* WHAT YOU HAVE TO DO: In your copy, repeat each record exactly and include no pictures.

:: THE RECORDS ::

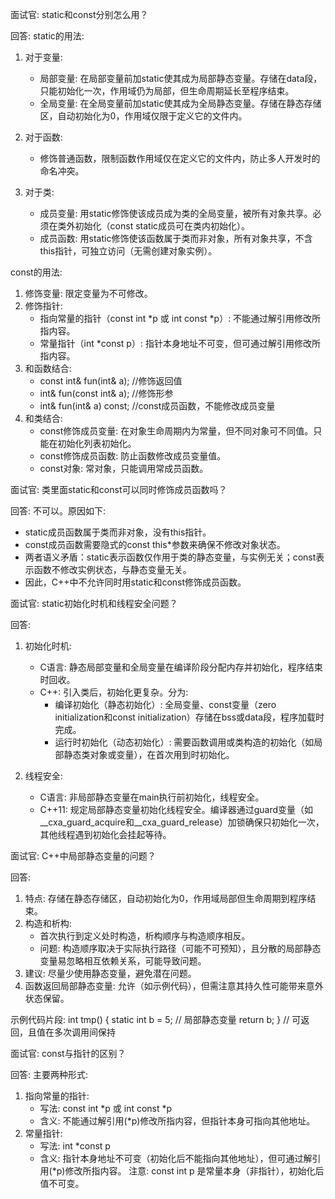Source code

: 面试官: static和const分别怎么用？

回答:
static的用法:
1. 对于变量:
   - 局部变量: 在局部变量前加static使其成为局部静态变量。存储在data段，只能初始化一次，作用域仍为局部，但生命周期延长至程序结束。
   - 全局变量: 在全局变量前加static使其成为全局静态变量。存储在静态存储区，自动初始化为0，作用域仅限于定义它的文件内。

2. 对于函数:
   - 修饰普通函数，限制函数作用域仅在定义它的文件内，防止多人开发时的命名冲突。

3. 对于类:
   - 成员变量: 用static修饰使该成员成为类的全局变量，被所有对象共享。必须在类外初始化（const static成员可在类内初始化）。
   - 成员函数: 用static修饰使该函数属于类而非对象，所有对象共享，不含this指针，可独立访问（无需创建对象实例）。

const的用法:
1. 修饰变量: 限定变量为不可修改。
2. 修饰指针:
   - 指向常量的指针（const int *p 或 int const *p）: 不能通过解引用修改所指内容。
   - 常量指针（int *const p）: 指针本身地址不可变，但可通过解引用修改所指内容。
3. 和函数结合:
   - const int& fun(int& a);  //修饰返回值
   - int& fun(const int& a);  //修饰形参
   - int& fun(int& a) const;  //const成员函数，不能修改成员变量
4. 和类结合:
   - const修饰成员变量: 在对象生命周期内为常量，但不同对象可不同值。只能在初始化列表初始化。
   - const修饰成员函数: 防止函数修改成员变量值。
   - const对象: 常对象，只能调用常成员函数。

面试官: 类里面static和const可以同时修饰成员函数吗？

回答: 不可以。原因如下:
- static成员函数属于类而非对象，没有this指针。
- const成员函数需要隐式的const this*参数来确保不修改对象状态。
- 两者语义矛盾：static表示函数仅作用于类的静态变量，与实例无关；const表示函数不修改实例状态，与静态变量无关。
- 因此，C++中不允许同时用static和const修饰成员函数。

面试官: static初始化时机和线程安全问题？

回答:
1. 初始化时机:
   - C语言: 静态局部变量和全局变量在编译阶段分配内存并初始化，程序结束时回收。
   - C++: 引入类后，初始化更复杂。分为:
        * 编译初始化（静态初始化）: 全局变量、const变量（zero initialization和const initialization）存储在bss或data段，程序加载时完成。
        * 运行时初始化（动态初始化）: 需要函数调用或类构造的初始化（如局部静态类对象或变量），在首次用到时初始化。

2. 线程安全:
   - C语言: 非局部静态变量在main执行前初始化，线程安全。
   - C++11: 规定局部静态变量初始化线程安全。编译器通过guard变量（如__cxa_guard_acquire和__cxa_guard_release）加锁确保只初始化一次，其他线程遇到初始化会挂起等待。

面试官: C++中局部静态变量的问题？

回答:
1. 特点: 存储在静态存储区，自动初始化为0，作用域局部但生命周期到程序结束。
2. 构造和析构: 
   - 首次执行到定义处时构造，析构顺序与构造顺序相反。
   - 问题: 构造顺序取决于实际执行路径（可能不可预知），且分散的局部静态变量易忽略相互依赖关系，可能导致问题。
3. 建议: 尽量少使用静态变量，避免潜在问题。
4. 函数返回局部静态变量: 允许（如示例代码），但需注意其持久性可能带来意外状态保留。

示例代码片段:
int tmp() {
    static int b = 5;  // 局部静态变量
    return b;
}
// 可返回，且值在多次调用间保持

面试官: const与指针的区别？

回答:
主要两种形式:
1. 指向常量的指针: 
   - 写法: const int *p 或 int const *p
   - 含义: 不能通过解引用(*p)修改所指内容，但指针本身可指向其他地址。
2. 常量指针:
   - 写法: int *const p
   - 含义: 指针本身地址不可变（初始化后不能指向其他地址），但可通过解引用(*p)修改所指内容。
注意: const int p 是常量本身（非指针），初始化后值不可变。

:::

* OUTPUT OF THE TASK:
Source code

: 面试官: static和const分别怎么用？

回答:
static的用法:
1. 对于变量:
   - 局部变量: 在局部变量前加static使其成为局部静态变量。存储在data段，只能初始化一次，作用域仍为局部，但生命周期延长至程序结束。
   - 全局变量: 在全局变量前加static使其成为全局静态变量。存储在静态存储区，自动初始化为0，作用域仅限于定义它的文件内。

2. 对于函数:
   - 修饰普通函数，限制函数作用域仅在定义它的文件内，防止多人开发时的命名冲突。

3. 对于类:
   - 成员变量: 用static修饰使该成员成为类的全局变量，被所有对象共享。必须在类外初始化（const static成员可在类内初始化）。
   - 成员函数: 用static修饰使该函数属于类而非对象，所有对象共享，不含this指针，可独立访问（无需创建对象实例）。

const的用法:
1. 修饰变量: 限定变量为不可修改。
2. 修饰指针:
   - 指向常量的指针（const int *p 或 int const *p）: 不能通过解引用修改所指内容。
   - 常量指针（int *const p）: 指针本身地址不可变，但可通过解引用修改所指内容。
3. 和函数结合:
   - const int& fun(int& a);  //修饰返回值
   - int& fun(const int& a);  //修饰形参
   - int& fun(int& a) const;  //const成员函数，不能修改成员变量
4. 和类结合:
   - const修饰成员变量: 在对象生命周期内为常量，但不同对象可不同值。只能在初始化列表初始化。
   - const修饰成员函数: 防止函数修改成员变量值。
   - const对象: 常对象，只能调用常成员函数。

面试官: 类里面static和const可以同时修饰成员函数吗？

回答: 不可以。原因如下:
- static成员函数属于类而非对象，没有this指针。
- const成员函数需要隐式的const this*参数来确保不修改对象状态。
- 两者语义矛盾：static表示函数仅作用于类的静态变量，与实例无关；const表示函数不修改实例状态，与静态变量无关。
- 因此，C++中不允许同时用static和const修饰成员函数。

面试官: static初始化时机和线程安全问题？

回答:
1. 初始化时机:
   - C语言: 静态局部变量和全局变量在编译阶段分配内存并初始化，程序结束时回收。
   - C++: 引入类后，初始化更复杂。分为:
        * 编译初始化（静态初始化）: 全局变量、const变量（zero initialization和const initialization）存储在bss或data段，程序加载时完成。
        * 运行时初始化（动态初始化）: 需要函数调用或类构造的初始化（如局部静态类对象或变量），在首次用到时初始化。

2. 线程安全:
   - C语言: 非局部静态变量在main执行前初始化，线程安全。
   - C++11: 规定局部静态变量初始化线程安全。编译器通过guard变量（如__cxa_guard_acquire和__cxa_guard_release）加锁确保只初始化一次，其他线程遇到初始化会挂起等待。

面试官: C++中局部静态变量的问题？

回答:
1. 特点: 存储在静态存储区，自动初始化为0，作用域局部但生命周期到程序结束。
2. 构造和析构: 
   - 首次执行到定义处时构造，析构顺序与构造顺序相反。
   - 问题: 构造顺序取决于实际执行路径（可能不可预知），且分散的局部静态变量易忽略相互依赖关系，可能导致问题。
3. 建议: 尽量少使用静态变量，避免潜在问题。
4. 函数返回局部静态变量: 允许（如示例代码），但需注意其持久性可能带来意外状态保留。

示例代码片段:
int tmp() {
    static int b = 5;  // 局部静态变量
    return b;
}
// 可返回，且值在多次调用间保持

面试官: const与指针的区别？

回答:
主要两种形式:
1. 指向常量的指针: 
   - 写法: const int *p 或 int const *p
   - 含义: 不能通过解引用(*p)修改所指内容，但指针本身可指向其他地址。
2. 常量指针:
   - 写法: int *const p
   - 含义: 指针本身地址不可变（初始化后不能指向其他地址），但可通过解引用(*p)修改所指内容。
注意: const int p 是常量本身（非指针），初始化后值不可变。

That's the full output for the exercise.